Nurse Rule, vigilant as ever, was standing with her arms crossed and her buttocks pressed against a front fender of the Olds. The sun’s glare made her broad features appear harsh and vaguely mongoloid, but the combative glint in her eye would have been there even in shadow.
When Carver got close to her he stopped and leaned with both hands on his cane. He didn’t say anything. The drone of insects was loud from the grass beyond the lot.
She said, “May I ask your business here?”
“I suppose so; you’re in charge.”
“I’m surprised to hear you acknowledge that, Mr. Carver. Doesn’t answer my question, though, does it?”
“I came to see Dr. Pauly. He isn’t here.”
She stared at him, still with her arms crossed, her blocky body motionless as a rock and firmly rooted as an oak. “Why’d you want to see him?”
“Can’t tell you,” Carver said. “Patient-client stuff.”
“You’re sure you didn’t come here to see Amos Burrel? Or Birdie Reeves?”
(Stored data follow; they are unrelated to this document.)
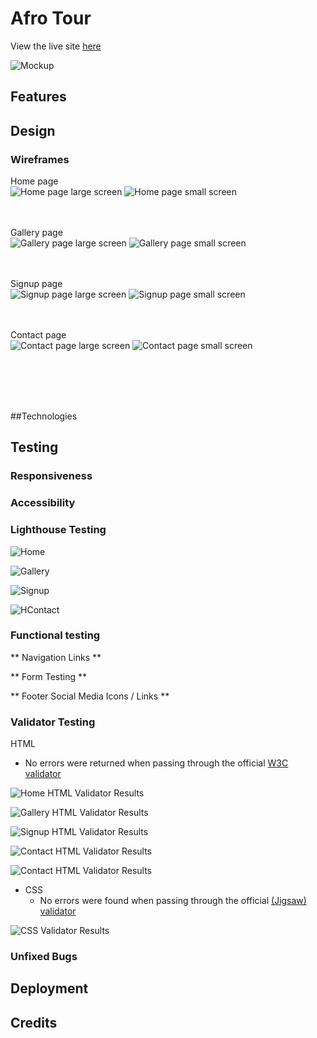 # Afro Tour

View the live site [here](https://amba2018.github.io/afro-tour/)

![Mockup](readme_doc/testing/Responsiveness.png)

## Features


## Design

### Wireframes

Home page
<br>
![Home page large screen](readme_doc/balsamiq/Index_Section.png)
![Home page small screen](readme_doc/balsamiq/Index_Section_m.png)

<br><br>
Gallery page
<br>
![Gallery page large screen](readme_doc/balsamiq/Gallery_Section.png)
![Gallery page small screen](readme_doc/balsamiq/Gallery_Section_m.png)

<br><br>
Signup page
<br>
![Signup page large screen](readme_doc/balsamiq/Signup_Section.png)
![Signup page small screen](readme_doc/balsamiq/Signup_Section_m.png)

<br><br>
Contact page
<br>
![Contact page large screen](readme_doc/balsamiq/Contact_Section.png)
![Contact page small screen](readme_doc/balsamiq/Contact_Section_m.png)

<br><br><br><br>

##Technologies




## Testing

### Responsiveness


### Accessibility


### Lighthouse Testing

![Home](readme_doc/testing/Index_lighthouse.png)

![Gallery](readme_doc/testing/Gallery_lighthouse.png)

![Signup](readme_doc/testing/Signup_lighthouse.png)

![HContact](readme_doc/testing/Contact_lighthouse.png)

### Functional testing

** Navigation Links **

** Form Testing **

** Footer Social Media Icons / Links **

### Validator Testing 

 HTML
  - No errors were returned when passing through the official [W3C validator](https://validator.w3.org)

![Home HTML Validator Results](readme_doc/testing/Index_validator.png)

![Gallery HTML Validator Results](readme_doc/testing/Gallery_validator.png)

![Signup HTML Validator Results](readme_doc/testing/Signup_validator.png)

![Contact HTML Validator Results](readme_doc/testing/Contact_validator.png)

![Contact HTML Validator Results](readme_doc/testing/Signup_response_validator.png)

- CSS
  - No errors were found when passing through the official [(Jigsaw) validator](https://jigsaw.w3.org)

![CSS Validator Results](readme_doc/testing/Styles_validator.png)

### Unfixed Bugs


## Deployment


## Credits



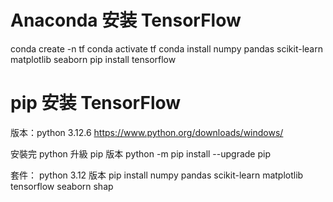 # Anaconda 安装 TensorFlow

conda create -n tf
conda activate tf
conda install numpy pandas scikit-learn matplotlib seaborn
pip install tensorflow

# pip 安装 TensorFlow

版本：python 3.12.6
https://www.python.org/downloads/windows/

安裝完 python 升級 pip 版本
python -m pip install --upgrade pip

套件：
python 3.12 版本
pip install numpy pandas scikit-learn matplotlib tensorflow seaborn shap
“I told you—Dr. Pauly. Know where he is?”
“No. He didn’t phone.”
“Maybe he’s with Raffy Ortiz.”
She shifted away from the car. Lowered her arms to her sides. She was bulky but balanced, ready to move in any direction. “Why do you say that?”
“They know each other, that’s all. How come you object to my talking to Birdie, if there’s nothing outside the rules going on here?”
“It’s for Birdie’s sake.”
“I got a good idea why you might say that. But I don’t believe it.”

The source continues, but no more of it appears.